And so, she quit doing episiotomies, and immediately all the other residents and her bosses, her attending physicians, jumped her case. They were all over her. You’ve gotta cut, you’ve gotta cut. If you don’t cut, the perineum is going to explode. And she said, “But look, I’m doing these births and the perineum isn’t exploding and the women are fine.” And they gave her so much grief about just stopping episiotomies that she started to wonder what else they were defending, and she started to realize that everything that she was doing was contradicting the scientific evidence in favor of normal physiologic birth. So, she was swayed by the evidence. Other doctors were swayed by experience. 
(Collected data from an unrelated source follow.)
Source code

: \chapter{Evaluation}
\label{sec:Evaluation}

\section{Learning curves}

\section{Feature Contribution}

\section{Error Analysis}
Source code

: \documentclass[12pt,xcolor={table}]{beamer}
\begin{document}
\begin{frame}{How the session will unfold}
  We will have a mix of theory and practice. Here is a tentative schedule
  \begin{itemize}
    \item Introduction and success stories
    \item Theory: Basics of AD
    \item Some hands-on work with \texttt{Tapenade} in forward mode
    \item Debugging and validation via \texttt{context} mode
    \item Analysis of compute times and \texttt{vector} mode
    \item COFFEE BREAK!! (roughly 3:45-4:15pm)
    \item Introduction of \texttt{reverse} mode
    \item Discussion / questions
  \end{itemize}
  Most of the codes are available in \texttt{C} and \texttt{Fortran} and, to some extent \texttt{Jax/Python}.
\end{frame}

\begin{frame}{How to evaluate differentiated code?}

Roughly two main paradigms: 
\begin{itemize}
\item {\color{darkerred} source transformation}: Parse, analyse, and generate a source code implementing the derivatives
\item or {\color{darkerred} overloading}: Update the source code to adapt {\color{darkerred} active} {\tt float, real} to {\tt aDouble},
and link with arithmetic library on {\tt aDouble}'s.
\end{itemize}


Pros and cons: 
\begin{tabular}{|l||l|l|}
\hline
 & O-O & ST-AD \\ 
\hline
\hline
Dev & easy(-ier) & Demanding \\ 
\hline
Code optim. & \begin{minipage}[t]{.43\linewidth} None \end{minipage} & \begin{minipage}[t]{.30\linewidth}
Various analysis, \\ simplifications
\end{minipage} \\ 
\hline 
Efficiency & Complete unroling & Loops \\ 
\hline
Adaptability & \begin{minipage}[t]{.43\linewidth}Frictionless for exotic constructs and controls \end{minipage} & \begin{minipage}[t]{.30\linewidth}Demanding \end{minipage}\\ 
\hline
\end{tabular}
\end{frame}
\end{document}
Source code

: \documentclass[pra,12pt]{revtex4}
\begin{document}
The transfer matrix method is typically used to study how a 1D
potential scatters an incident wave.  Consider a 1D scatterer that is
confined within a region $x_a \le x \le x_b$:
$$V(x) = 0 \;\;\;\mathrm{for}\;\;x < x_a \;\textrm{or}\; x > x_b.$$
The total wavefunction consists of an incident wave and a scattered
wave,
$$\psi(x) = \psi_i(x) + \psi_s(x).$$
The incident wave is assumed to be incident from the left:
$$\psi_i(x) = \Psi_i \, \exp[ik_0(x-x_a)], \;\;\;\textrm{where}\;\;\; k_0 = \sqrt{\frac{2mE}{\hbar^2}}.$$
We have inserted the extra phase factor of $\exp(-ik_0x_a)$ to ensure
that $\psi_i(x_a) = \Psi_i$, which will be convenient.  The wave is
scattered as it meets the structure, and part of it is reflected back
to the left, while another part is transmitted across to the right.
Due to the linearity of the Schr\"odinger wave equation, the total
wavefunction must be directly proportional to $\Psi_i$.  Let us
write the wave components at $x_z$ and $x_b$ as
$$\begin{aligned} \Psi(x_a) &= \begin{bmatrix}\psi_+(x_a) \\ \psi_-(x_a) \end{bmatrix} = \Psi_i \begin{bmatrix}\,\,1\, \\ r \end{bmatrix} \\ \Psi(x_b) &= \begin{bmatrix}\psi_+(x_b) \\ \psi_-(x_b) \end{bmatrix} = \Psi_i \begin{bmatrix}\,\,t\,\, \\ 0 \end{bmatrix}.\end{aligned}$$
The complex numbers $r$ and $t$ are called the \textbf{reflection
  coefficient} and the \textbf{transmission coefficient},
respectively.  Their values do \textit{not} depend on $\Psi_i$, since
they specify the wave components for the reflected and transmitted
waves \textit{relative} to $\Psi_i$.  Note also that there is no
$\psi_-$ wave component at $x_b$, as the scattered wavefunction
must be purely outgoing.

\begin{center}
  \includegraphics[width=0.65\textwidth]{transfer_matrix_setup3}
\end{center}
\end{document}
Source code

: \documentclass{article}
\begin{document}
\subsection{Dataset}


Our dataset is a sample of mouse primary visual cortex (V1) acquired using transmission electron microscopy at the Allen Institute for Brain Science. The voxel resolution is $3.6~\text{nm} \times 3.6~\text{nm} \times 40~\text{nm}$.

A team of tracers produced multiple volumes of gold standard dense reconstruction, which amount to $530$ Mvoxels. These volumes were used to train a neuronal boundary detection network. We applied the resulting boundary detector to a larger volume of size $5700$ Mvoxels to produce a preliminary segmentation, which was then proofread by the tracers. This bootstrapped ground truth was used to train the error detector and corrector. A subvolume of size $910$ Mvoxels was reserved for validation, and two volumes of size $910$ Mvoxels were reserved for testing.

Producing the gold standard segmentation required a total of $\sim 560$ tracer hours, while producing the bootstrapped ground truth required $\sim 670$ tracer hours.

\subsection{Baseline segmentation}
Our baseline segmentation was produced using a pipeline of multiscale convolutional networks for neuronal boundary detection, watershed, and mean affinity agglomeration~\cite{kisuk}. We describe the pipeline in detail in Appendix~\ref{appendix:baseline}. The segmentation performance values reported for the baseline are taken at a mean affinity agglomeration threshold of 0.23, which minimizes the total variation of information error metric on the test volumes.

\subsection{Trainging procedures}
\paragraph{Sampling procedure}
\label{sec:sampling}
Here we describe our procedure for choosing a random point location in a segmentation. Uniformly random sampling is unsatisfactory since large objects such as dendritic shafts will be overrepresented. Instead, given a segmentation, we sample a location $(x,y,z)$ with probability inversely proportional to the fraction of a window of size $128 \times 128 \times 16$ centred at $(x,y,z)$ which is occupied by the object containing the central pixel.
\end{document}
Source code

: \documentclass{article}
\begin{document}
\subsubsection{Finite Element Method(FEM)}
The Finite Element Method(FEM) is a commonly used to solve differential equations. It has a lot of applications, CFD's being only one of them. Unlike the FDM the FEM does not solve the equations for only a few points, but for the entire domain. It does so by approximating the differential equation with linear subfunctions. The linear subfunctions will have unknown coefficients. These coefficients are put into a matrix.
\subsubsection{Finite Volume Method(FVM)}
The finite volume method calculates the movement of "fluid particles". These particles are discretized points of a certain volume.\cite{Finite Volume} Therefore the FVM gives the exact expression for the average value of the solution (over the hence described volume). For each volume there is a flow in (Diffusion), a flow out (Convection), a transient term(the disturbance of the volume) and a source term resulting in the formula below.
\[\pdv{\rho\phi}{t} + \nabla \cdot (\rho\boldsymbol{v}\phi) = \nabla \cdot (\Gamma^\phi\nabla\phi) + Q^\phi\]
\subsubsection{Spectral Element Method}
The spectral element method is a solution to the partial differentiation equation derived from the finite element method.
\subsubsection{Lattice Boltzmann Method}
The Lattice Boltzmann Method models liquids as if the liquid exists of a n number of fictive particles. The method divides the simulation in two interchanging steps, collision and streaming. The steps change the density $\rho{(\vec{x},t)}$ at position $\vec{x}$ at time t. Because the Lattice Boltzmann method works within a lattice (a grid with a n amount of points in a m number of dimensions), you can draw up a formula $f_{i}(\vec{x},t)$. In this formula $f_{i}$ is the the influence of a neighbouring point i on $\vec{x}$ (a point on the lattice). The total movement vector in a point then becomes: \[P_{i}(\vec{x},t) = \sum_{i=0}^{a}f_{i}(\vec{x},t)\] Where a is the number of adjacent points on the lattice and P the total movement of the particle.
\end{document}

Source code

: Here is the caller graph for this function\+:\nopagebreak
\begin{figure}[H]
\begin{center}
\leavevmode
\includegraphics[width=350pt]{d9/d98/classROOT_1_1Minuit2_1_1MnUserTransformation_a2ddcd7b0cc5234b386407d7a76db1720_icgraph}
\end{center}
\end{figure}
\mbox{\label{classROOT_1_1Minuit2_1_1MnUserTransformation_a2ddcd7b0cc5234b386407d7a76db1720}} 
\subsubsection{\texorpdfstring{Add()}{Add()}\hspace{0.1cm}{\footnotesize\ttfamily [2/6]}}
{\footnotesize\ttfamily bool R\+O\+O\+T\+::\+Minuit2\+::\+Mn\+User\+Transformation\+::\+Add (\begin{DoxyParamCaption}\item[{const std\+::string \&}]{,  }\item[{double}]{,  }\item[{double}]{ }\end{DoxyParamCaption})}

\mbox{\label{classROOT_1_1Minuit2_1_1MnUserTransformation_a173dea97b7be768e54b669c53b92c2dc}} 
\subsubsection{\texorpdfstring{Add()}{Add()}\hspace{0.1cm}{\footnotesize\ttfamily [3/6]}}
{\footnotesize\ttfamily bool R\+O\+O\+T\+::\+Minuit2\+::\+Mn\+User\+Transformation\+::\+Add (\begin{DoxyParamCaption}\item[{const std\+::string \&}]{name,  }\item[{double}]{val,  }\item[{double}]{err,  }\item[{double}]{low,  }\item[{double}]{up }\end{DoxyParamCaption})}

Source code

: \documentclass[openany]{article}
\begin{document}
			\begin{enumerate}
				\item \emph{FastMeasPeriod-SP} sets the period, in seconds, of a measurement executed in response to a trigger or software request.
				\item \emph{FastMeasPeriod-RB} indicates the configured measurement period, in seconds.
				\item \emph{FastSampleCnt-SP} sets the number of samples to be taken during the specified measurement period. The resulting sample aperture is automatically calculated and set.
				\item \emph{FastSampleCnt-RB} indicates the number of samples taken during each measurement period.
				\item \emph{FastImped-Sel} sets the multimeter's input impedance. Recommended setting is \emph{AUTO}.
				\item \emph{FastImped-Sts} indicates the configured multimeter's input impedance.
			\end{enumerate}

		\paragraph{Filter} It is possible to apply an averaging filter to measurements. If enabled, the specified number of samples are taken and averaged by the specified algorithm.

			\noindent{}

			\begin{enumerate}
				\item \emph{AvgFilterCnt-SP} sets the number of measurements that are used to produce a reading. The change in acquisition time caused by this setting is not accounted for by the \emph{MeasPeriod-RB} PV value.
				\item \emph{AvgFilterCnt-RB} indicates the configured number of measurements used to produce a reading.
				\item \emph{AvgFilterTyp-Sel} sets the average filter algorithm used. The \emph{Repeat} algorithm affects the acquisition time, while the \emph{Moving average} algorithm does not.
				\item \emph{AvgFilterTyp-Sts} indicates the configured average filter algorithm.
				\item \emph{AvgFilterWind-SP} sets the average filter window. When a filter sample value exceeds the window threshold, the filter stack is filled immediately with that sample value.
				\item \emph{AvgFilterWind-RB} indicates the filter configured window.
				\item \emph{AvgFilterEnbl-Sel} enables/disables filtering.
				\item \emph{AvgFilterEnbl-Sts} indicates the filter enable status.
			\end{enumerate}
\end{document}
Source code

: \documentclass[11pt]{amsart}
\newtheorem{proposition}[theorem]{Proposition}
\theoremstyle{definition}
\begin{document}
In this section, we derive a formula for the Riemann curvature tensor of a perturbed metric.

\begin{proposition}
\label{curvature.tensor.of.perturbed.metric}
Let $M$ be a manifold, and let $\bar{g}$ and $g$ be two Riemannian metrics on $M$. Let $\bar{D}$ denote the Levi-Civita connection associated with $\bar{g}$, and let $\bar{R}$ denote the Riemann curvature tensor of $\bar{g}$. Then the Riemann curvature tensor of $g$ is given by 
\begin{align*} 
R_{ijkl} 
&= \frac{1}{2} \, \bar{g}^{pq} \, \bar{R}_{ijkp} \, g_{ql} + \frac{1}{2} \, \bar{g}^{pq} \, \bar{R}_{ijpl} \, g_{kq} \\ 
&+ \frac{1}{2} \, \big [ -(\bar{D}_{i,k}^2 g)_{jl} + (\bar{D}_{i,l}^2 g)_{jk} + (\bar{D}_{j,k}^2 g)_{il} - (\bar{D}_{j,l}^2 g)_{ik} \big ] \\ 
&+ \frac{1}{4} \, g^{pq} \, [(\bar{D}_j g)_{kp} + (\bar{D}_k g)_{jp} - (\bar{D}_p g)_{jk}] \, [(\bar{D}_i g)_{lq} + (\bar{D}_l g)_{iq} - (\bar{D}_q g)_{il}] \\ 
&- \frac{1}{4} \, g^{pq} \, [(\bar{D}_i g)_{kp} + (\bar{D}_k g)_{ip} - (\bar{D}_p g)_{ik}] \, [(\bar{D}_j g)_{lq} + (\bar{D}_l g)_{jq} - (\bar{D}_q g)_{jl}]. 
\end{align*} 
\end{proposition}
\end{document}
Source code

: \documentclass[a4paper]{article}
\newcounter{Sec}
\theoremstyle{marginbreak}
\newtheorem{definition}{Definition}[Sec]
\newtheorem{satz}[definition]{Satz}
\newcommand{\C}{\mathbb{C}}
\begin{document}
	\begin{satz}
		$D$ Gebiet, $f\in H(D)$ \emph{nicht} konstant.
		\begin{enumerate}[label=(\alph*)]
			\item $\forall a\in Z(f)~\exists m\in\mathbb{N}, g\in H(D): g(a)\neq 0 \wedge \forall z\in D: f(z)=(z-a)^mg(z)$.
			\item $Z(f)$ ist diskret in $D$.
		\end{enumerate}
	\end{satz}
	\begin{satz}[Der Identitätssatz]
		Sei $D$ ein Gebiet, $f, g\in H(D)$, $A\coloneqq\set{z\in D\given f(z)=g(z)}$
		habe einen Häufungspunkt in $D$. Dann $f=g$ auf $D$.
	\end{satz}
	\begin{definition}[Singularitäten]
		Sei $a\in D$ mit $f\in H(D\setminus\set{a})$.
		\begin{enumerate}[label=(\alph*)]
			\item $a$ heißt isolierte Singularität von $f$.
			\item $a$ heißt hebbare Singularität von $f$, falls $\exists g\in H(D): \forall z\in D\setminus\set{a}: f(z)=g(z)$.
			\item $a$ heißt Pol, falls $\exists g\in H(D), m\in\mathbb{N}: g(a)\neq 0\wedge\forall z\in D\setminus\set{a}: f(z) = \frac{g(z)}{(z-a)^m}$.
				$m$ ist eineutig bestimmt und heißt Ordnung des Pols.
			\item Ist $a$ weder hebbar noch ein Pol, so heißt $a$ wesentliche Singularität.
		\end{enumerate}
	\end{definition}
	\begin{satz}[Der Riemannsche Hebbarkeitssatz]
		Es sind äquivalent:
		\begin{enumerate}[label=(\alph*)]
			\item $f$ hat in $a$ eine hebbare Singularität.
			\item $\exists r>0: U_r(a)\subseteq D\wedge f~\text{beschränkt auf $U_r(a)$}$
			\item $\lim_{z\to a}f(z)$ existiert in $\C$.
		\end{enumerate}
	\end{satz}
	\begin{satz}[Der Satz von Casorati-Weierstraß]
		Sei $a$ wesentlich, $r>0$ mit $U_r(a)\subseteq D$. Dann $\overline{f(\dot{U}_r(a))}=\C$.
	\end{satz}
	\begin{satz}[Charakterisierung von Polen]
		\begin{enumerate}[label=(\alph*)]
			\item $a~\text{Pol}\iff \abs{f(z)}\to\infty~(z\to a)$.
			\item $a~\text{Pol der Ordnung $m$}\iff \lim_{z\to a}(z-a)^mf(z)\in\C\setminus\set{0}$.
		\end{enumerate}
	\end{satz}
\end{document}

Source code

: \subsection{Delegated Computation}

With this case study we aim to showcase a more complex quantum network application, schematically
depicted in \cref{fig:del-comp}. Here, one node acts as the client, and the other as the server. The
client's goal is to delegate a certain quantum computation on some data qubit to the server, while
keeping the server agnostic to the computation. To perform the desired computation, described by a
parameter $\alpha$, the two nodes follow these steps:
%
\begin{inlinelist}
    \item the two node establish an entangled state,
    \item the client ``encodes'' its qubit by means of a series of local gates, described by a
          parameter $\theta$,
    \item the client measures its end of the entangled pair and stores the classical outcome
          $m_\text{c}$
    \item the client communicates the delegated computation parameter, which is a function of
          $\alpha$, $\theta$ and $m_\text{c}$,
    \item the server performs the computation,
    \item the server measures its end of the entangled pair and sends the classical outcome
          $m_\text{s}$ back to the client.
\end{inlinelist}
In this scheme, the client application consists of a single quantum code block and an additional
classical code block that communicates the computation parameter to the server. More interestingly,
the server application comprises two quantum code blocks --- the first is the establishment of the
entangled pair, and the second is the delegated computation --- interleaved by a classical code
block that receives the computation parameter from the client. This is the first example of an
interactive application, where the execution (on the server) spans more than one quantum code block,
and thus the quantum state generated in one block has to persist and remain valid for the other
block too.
One of them, Paulo [Last Name], went to Sweden. He got a fellowship and he wanted to learn about normal birth. He didn’t know anything about it, because he’d done 3,000 cesareans at that point in his life and very few normal births. And he watched Swedish midwives attending these beautiful normal births, and vertical births, and he came back and said, “Okay, I’m ready. I’m gonna be a cool postmodern obstetrician and I’m gonna do vertical births.” And the first new client that came to him was a French woman who said she wanted a vertical birth and he said, “I’m cool with that. I can do that.” But he’d never done one before. He’d seen them done, but he’d never actually done one. 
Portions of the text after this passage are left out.